<<<<
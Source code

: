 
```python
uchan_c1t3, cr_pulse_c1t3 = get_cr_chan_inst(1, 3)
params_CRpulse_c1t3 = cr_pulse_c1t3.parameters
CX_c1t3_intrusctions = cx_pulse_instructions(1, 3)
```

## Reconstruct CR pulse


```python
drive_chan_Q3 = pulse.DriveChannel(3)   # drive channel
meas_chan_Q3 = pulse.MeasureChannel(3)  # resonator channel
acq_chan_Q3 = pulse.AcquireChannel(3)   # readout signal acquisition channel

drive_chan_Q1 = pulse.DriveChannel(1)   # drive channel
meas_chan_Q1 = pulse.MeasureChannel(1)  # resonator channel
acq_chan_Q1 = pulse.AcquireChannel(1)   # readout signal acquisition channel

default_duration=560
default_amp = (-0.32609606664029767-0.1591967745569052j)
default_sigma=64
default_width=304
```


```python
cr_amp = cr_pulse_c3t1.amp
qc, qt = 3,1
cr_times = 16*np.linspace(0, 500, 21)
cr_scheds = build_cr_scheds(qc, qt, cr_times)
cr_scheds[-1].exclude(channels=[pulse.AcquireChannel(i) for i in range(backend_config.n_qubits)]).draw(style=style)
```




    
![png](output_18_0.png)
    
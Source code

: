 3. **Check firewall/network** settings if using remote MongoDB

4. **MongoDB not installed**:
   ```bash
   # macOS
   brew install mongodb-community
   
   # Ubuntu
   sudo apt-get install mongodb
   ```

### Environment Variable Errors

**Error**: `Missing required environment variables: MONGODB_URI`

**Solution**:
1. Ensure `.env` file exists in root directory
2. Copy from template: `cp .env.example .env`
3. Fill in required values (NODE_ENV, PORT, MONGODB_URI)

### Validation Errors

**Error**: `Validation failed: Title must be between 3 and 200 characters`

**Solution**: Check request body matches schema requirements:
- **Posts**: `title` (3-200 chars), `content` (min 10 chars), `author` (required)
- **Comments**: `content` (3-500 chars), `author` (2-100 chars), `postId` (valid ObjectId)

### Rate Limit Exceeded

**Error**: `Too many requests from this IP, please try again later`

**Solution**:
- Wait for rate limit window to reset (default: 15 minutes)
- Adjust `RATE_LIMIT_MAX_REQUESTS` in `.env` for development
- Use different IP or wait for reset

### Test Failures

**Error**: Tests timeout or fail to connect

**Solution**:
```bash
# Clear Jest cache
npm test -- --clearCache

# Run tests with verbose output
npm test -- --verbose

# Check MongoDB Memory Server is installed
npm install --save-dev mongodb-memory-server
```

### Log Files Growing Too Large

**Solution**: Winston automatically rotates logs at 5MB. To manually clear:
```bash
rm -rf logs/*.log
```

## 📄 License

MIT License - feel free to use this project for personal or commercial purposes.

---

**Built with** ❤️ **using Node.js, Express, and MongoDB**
>>>>
YOUR INSTRUCTIONS
After reading the records above, say how many lines hold the string "signal", using only a number.

SOLUTION TO THIS TASK
2